#### ACTIVITY:
Output the entries verbatim, including every line.

#### LISTED ENTRIES:
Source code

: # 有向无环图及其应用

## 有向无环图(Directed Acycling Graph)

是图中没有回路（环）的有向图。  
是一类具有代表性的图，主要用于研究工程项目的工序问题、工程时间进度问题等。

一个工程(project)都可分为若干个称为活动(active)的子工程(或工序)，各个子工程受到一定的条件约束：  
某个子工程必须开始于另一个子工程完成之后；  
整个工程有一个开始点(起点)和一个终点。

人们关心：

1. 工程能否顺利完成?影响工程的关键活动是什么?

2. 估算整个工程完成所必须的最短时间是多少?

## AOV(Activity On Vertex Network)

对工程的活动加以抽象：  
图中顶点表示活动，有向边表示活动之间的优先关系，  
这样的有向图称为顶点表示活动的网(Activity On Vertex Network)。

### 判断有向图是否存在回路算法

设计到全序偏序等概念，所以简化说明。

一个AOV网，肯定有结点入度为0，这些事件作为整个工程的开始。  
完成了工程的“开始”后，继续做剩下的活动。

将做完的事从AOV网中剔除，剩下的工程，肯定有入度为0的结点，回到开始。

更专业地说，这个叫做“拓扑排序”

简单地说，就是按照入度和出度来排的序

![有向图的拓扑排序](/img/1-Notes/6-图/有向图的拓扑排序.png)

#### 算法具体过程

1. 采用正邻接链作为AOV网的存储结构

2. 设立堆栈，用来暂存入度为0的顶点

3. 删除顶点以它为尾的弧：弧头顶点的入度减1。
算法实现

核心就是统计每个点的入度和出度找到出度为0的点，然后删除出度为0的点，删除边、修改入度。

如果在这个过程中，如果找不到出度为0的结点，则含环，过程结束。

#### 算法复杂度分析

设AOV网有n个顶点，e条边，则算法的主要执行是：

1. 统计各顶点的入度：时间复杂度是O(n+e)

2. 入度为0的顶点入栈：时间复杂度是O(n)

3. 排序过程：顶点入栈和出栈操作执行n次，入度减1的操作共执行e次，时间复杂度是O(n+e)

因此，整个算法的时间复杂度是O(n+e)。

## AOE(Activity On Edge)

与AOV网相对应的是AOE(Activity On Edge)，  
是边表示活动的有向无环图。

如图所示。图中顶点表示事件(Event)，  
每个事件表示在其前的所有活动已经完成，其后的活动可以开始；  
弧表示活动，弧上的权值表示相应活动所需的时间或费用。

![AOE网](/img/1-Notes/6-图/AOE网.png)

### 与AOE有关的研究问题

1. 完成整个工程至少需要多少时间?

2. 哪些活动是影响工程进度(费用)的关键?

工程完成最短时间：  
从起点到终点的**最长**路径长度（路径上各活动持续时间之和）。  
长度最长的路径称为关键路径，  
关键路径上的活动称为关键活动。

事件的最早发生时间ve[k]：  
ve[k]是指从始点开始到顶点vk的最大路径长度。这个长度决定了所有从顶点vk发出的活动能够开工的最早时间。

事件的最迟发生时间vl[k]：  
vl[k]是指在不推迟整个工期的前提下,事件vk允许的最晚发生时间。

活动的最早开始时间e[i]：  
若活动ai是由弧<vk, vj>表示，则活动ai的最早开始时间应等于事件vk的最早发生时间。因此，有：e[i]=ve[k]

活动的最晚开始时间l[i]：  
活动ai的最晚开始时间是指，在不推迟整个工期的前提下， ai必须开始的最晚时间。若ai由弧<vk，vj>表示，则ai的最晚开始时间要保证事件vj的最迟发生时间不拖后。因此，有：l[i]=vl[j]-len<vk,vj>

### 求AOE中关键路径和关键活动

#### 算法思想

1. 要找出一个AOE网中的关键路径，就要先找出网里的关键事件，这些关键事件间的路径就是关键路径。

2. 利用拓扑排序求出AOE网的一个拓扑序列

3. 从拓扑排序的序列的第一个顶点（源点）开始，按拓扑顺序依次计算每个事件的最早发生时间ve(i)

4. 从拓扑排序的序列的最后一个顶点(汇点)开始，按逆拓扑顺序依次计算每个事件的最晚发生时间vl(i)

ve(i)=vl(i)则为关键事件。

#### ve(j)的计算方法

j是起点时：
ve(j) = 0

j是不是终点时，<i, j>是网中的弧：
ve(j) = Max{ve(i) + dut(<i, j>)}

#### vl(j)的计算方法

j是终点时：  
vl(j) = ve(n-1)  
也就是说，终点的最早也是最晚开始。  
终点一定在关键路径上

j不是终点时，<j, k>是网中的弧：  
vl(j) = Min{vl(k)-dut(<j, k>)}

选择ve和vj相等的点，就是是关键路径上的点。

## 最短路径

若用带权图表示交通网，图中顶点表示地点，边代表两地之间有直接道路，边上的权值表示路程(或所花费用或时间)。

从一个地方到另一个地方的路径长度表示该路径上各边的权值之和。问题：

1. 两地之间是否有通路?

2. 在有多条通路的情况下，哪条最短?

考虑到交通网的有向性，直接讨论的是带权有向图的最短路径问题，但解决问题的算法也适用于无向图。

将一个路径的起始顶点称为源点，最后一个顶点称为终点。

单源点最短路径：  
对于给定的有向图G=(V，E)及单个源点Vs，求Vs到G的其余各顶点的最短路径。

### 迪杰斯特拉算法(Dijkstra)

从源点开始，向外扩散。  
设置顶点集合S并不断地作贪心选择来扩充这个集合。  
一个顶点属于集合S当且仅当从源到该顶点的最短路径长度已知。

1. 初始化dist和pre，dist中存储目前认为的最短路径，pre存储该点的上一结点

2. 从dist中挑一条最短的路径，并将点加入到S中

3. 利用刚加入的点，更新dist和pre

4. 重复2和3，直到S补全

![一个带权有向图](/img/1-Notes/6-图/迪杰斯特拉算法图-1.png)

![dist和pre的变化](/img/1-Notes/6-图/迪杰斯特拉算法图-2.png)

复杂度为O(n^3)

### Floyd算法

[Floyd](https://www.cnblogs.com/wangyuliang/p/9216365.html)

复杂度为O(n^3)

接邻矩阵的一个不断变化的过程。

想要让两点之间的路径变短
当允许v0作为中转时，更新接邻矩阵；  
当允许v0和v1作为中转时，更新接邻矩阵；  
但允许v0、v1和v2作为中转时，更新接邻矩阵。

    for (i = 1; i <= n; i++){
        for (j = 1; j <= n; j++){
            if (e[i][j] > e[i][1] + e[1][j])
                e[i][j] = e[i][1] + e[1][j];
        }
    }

#### ANSWER TO THE EXERCISE:
Source code

: # 有向无环图及其应用

## 有向无环图(Directed Acycling Graph)

是图中没有回路（环）的有向图。  
是一类具有代表性的图，主要用于研究工程项目的工序问题、工程时间进度问题等。

一个工程(project)都可分为若干个称为活动(active)的子工程(或工序)，各个子工程受到一定的条件约束：  
某个子工程必须开始于另一个子工程完成之后；  
整个工程有一个开始点(起点)和一个终点。

人们关心：

1. 工程能否顺利完成?影响工程的关键活动是什么?

2. 估算整个工程完成所必须的最短时间是多少?

## AOV(Activity On Vertex Network)

对工程的活动加以抽象：  
图中顶点表示活动，有向边表示活动之间的优先关系，  
这样的有向图称为顶点表示活动的网(Activity On Vertex Network)。

### 判断有向图是否存在回路算法

设计到全序偏序等概念，所以简化说明。

一个AOV网，肯定有结点入度为0，这些事件作为整个工程的开始。  
完成了工程的“开始”后，继续做剩下的活动。

将做完的事从AOV网中剔除，剩下的工程，肯定有入度为0的结点，回到开始。

更专业地说，这个叫做“拓扑排序”

简单地说，就是按照入度和出度来排的序

![有向图的拓扑排序](/img/1-Notes/6-图/有向图的拓扑排序.png)

#### 算法具体过程

1. 采用正邻接链作为AOV网的存储结构

2. 设立堆栈，用来暂存入度为0的顶点

3. 删除顶点以它为尾的弧：弧头顶点的入度减1。
算法实现

核心就是统计每个点的入度和出度找到出度为0的点，然后删除出度为0的点，删除边、修改入度。

如果在这个过程中，如果找不到出度为0的结点，则含环，过程结束。

#### 算法复杂度分析

设AOV网有n个顶点，e条边，则算法的主要执行是：

1. 统计各顶点的入度：时间复杂度是O(n+e)

2. 入度为0的顶点入栈：时间复杂度是O(n)

3. 排序过程：顶点入栈和出栈操作执行n次，入度减1的操作共执行e次，时间复杂度是O(n+e)

因此，整个算法的时间复杂度是O(n+e)。

## AOE(Activity On Edge)

与AOV网相对应的是AOE(Activity On Edge)，  
是边表示活动的有向无环图。

如图所示。图中顶点表示事件(Event)，  
每个事件表示在其前的所有活动已经完成，其后的活动可以开始；  
弧表示活动，弧上的权值表示相应活动所需的时间或费用。

![AOE网](/img/1-Notes/6-图/AOE网.png)

### 与AOE有关的研究问题

1. 完成整个工程至少需要多少时间?

2. 哪些活动是影响工程进度(费用)的关键?

工程完成最短时间：  
从起点到终点的**最长**路径长度（路径上各活动持续时间之和）。  
长度最长的路径称为关键路径，  
关键路径上的活动称为关键活动。

事件的最早发生时间ve[k]：  
ve[k]是指从始点开始到顶点vk的最大路径长度。这个长度决定了所有从顶点vk发出的活动能够开工的最早时间。

事件的最迟发生时间vl[k]：  
vl[k]是指在不推迟整个工期的前提下,事件vk允许的最晚发生时间。

活动的最早开始时间e[i]：  
若活动ai是由弧<vk, vj>表示，则活动ai的最早开始时间应等于事件vk的最早发生时间。因此，有：e[i]=ve[k]

活动的最晚开始时间l[i]：  
活动ai的最晚开始时间是指，在不推迟整个工期的前提下， ai必须开始的最晚时间。若ai由弧<vk，vj>表示，则ai的最晚开始时间要保证事件vj的最迟发生时间不拖后。因此，有：l[i]=vl[j]-len<vk,vj>

### 求AOE中关键路径和关键活动

#### 算法思想

1. 要找出一个AOE网中的关键路径，就要先找出网里的关键事件，这些关键事件间的路径就是关键路径。

2. 利用拓扑排序求出AOE网的一个拓扑序列

3. 从拓扑排序的序列的第一个顶点（源点）开始，按拓扑顺序依次计算每个事件的最早发生时间ve(i)

4. 从拓扑排序的序列的最后一个顶点(汇点)开始，按逆拓扑顺序依次计算每个事件的最晚发生时间vl(i)

ve(i)=vl(i)则为关键事件。

#### ve(j)的计算方法

j是起点时：
ve(j) = 0

j是不是终点时，<i, j>是网中的弧：
ve(j) = Max{ve(i) + dut(<i, j>)}

#### vl(j)的计算方法

j是终点时：  
vl(j) = ve(n-1)  
也就是说，终点的最早也是最晚开始。  
终点一定在关键路径上

j不是终点时，<j, k>是网中的弧：  
vl(j) = Min{vl(k)-dut(<j, k>)}

选择ve和vj相等的点，就是是关键路径上的点。

## 最短路径

若用带权图表示交通网，图中顶点表示地点，边代表两地之间有直接道路，边上的权值表示路程(或所花费用或时间)。

从一个地方到另一个地方的路径长度表示该路径上各边的权值之和。问题：

1. 两地之间是否有通路?

2. 在有多条通路的情况下，哪条最短?

考虑到交通网的有向性，直接讨论的是带权有向图的最短路径问题，但解决问题的算法也适用于无向图。

将一个路径的起始顶点称为源点，最后一个顶点称为终点。

单源点最短路径：  
对于给定的有向图G=(V，E)及单个源点Vs，求Vs到G的其余各顶点的最短路径。

### 迪杰斯特拉算法(Dijkstra)

从源点开始，向外扩散。  
设置顶点集合S并不断地作贪心选择来扩充这个集合。  
一个顶点属于集合S当且仅当从源到该顶点的最短路径长度已知。

1. 初始化dist和pre，dist中存储目前认为的最短路径，pre存储该点的上一结点

2. 从dist中挑一条最短的路径，并将点加入到S中

3. 利用刚加入的点，更新dist和pre

4. 重复2和3，直到S补全

![一个带权有向图](/img/1-Notes/6-图/迪杰斯特拉算法图-1.png)

![dist和pre的变化](/img/1-Notes/6-图/迪杰斯特拉算法图-2.png)

复杂度为O(n^3)

### Floyd算法

[Floyd](https://www.cnblogs.com/wangyuliang/p/9216365.html)

复杂度为O(n^3)

接邻矩阵的一个不断变化的过程。

想要让两点之间的路径变短
当允许v0作为中转时，更新接邻矩阵；  
当允许v0和v1作为中转时，更新接邻矩阵；  
但允许v0、v1和v2作为中转时，更新接邻矩阵。

    for (i = 1; i <= n; i++){
        for (j = 1; j <= n; j++){
            if (e[i][j] > e[i][1] + e[1][j])
                e[i][j] = e[i][1] + e[1][j];
        }
    }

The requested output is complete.